Festivals, too, have cropped up around the arts: The Spring Unveiling Arts Festival, Stormy Weather Arts Festival and Earth & Ocean Art Festival are among them. There is even an annual Cannon Beach Sandcastle Contest each June.

Cannon Beach wasn’t always known by that name. The story goes that in 1846, a cannon — mysteriously British — washed ashore after the shipwreck of the USS Shark. The cannon was a portion of the wreckage discovered. The name Cannon Beach was officially adopted by the city in 1922. The cannon was restored and is now on display in an outdoor viewing case at the Cannon Beach History Center & Museum.

Cannon Beach is surrounded to the north, south and west by parks and natural areas, namely Ecola State Park, Arcadia Beach, Hug Point and Oswald West State Park. Visiting nature enthusiasts flood in seeking excellent birding opportunities, a winding drive through moss-covered rainforest and numerous hikes within 15 minutes.

In Cannon Beach individual, family and chef-owned restaurants are plentiful and the norm. Fresh and local is the approach here. Culinary options range from fine dining with wine pairings to counter service. Whether simple or complex, dishes are further enhanced by the breezy salt air.

A favorite of visitors and residents alike, Wayfarer Restaurant & Lounge specializes in upscale seafood. Oceanfront from the inside, it touts the best view of Haystack Rock of any restaurant in town.

In Cannon Beach, visitors won’t have to choose between dining and their favorite beer or must-have coffee. There is a host of breweries and coffee houses that also offer casual dining.

While there are no chain hotels here, the lodging options are many. First, choose between oceanfront or near the ocean. Then, choose among inns, boutique hotels, resorts, cottages, vacation rentals and campsites. The Hallmark Resort & Spa features a modern spa. Its pathway to the beach also presents guests with a short walk to Haystack’s tidepools. Tolovana Inn, with amenities including a saltwater pool and spa, offers a family fun destination or a quiet retreat. With a few considerations guests might even be able to bring their pets along.

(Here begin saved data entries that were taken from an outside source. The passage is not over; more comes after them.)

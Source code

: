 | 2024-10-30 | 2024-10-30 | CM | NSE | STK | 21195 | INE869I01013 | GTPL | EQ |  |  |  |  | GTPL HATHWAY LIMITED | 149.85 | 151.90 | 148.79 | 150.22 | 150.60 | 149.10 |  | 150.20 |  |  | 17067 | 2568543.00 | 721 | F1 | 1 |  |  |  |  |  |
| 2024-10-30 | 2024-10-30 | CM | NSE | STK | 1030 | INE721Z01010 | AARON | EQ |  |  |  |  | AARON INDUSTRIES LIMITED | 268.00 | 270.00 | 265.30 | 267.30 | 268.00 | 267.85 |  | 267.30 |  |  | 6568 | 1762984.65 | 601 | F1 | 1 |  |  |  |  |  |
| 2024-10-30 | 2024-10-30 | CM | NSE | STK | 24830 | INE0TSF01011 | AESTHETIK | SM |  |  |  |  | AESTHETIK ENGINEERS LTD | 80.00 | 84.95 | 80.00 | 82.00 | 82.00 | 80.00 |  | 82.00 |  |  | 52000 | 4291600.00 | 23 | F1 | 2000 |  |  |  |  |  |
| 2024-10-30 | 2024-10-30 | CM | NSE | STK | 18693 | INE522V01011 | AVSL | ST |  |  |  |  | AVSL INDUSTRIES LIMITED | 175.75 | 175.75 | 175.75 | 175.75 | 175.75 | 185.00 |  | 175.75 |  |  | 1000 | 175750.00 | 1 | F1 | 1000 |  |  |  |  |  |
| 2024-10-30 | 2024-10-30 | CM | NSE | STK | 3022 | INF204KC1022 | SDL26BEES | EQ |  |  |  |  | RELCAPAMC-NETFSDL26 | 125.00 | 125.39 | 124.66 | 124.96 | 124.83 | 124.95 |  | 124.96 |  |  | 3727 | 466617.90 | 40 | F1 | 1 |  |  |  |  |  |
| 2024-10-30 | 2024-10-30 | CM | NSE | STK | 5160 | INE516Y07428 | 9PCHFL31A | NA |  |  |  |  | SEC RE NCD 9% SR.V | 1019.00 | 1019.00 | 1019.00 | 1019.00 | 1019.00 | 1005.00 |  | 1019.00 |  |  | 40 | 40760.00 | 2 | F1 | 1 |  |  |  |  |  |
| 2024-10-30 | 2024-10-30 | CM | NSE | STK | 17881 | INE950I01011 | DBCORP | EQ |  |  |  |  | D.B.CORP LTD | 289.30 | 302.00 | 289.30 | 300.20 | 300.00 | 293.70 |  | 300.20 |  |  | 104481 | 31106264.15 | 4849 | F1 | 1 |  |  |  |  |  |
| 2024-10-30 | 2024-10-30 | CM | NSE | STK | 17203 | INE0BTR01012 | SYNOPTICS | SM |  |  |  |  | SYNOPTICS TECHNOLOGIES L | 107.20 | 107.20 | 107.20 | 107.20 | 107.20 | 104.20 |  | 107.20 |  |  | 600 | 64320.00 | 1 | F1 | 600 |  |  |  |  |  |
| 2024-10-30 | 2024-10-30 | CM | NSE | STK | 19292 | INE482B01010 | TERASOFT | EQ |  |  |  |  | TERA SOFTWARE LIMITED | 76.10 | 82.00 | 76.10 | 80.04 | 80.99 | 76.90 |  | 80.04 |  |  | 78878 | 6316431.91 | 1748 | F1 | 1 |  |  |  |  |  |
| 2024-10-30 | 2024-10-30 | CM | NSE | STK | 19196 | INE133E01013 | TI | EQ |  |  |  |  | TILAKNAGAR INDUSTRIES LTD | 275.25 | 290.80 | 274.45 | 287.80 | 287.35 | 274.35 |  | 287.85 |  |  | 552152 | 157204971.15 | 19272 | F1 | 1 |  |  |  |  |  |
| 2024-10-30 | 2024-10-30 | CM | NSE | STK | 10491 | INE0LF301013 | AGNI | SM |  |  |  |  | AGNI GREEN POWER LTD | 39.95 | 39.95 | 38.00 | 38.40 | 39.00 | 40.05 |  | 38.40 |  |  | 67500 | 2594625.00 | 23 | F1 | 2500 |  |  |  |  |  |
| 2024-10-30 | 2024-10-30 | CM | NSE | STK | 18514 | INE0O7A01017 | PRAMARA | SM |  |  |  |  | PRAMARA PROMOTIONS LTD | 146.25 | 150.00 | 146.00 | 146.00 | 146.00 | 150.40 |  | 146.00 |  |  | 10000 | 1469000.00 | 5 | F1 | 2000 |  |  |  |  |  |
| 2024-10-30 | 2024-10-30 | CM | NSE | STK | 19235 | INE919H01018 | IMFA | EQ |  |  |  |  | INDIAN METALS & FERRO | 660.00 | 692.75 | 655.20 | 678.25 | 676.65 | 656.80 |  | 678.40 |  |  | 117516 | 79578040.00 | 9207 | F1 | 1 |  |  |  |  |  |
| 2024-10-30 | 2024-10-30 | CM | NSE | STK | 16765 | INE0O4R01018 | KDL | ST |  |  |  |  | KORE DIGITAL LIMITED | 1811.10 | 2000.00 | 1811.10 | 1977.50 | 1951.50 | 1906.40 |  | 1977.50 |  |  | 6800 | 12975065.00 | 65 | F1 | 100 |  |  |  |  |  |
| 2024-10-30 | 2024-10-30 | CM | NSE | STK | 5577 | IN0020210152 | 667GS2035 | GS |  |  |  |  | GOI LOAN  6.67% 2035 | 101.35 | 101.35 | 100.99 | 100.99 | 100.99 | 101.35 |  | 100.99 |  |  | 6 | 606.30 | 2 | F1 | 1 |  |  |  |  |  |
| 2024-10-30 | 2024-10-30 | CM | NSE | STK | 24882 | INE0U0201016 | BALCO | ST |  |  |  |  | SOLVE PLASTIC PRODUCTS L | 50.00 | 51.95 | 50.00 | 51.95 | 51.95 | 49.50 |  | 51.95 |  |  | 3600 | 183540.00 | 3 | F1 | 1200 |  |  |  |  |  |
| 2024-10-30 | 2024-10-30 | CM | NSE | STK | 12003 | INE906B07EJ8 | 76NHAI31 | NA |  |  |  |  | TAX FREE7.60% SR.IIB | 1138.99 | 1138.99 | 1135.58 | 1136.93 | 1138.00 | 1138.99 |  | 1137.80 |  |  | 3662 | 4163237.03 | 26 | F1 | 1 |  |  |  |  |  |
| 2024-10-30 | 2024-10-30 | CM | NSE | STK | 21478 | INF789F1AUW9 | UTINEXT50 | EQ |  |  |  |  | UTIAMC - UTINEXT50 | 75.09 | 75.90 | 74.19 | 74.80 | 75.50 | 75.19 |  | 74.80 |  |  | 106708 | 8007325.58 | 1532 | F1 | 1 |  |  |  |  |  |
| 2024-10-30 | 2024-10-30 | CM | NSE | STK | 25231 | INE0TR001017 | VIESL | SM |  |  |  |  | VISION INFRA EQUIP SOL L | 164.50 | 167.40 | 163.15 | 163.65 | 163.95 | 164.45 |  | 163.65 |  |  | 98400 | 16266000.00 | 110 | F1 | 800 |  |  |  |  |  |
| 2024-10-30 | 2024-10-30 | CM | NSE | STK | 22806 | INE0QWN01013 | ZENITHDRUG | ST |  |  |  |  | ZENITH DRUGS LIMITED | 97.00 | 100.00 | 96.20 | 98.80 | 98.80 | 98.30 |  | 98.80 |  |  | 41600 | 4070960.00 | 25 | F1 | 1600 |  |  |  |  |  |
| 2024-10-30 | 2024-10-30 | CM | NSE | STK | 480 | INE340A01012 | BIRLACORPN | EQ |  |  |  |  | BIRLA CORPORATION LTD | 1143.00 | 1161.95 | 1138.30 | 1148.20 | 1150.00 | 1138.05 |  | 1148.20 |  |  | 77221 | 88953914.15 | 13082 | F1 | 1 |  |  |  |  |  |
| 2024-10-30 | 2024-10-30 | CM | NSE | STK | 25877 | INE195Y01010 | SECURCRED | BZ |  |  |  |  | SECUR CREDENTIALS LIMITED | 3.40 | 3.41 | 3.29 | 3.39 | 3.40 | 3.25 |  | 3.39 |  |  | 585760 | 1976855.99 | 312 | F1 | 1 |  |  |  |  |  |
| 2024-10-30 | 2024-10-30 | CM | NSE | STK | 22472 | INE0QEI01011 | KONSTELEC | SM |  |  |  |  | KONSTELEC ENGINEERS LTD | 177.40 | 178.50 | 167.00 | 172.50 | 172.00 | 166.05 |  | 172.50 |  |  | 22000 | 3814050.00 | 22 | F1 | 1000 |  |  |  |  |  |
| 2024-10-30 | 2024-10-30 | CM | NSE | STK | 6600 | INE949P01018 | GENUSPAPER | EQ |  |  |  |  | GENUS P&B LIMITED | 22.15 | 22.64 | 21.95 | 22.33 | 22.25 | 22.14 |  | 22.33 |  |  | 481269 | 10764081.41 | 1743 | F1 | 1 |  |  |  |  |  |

Only 90 minutes from Portland, the mild climate is a big draw. No matter what time of year, dress in layers and bring sunglasses.

Upcoming events

• Cottage & Garden Tour Weekend, Sept. 13-15: Cannon Beach History Center & Museum’s annual fundraiser. 503-436-9301 or

• Earth & Ocean Art Festival, Sept. 20-22: Artists flock to this region for its awe-inspiring natural beauty. This new festival showcases artistic inspirations that raise awareness of the pristine coastal region through an appreciation of the arts. 503-436-1533 or

• Stormy Weather Arts Festival, Nov. 1-3: Meet visual and performing artists and discuss their work, listen to local musicians, take in gallery events and experience why Cannon Beach has been recognized as one of “The 100 Best Art Towns in America.”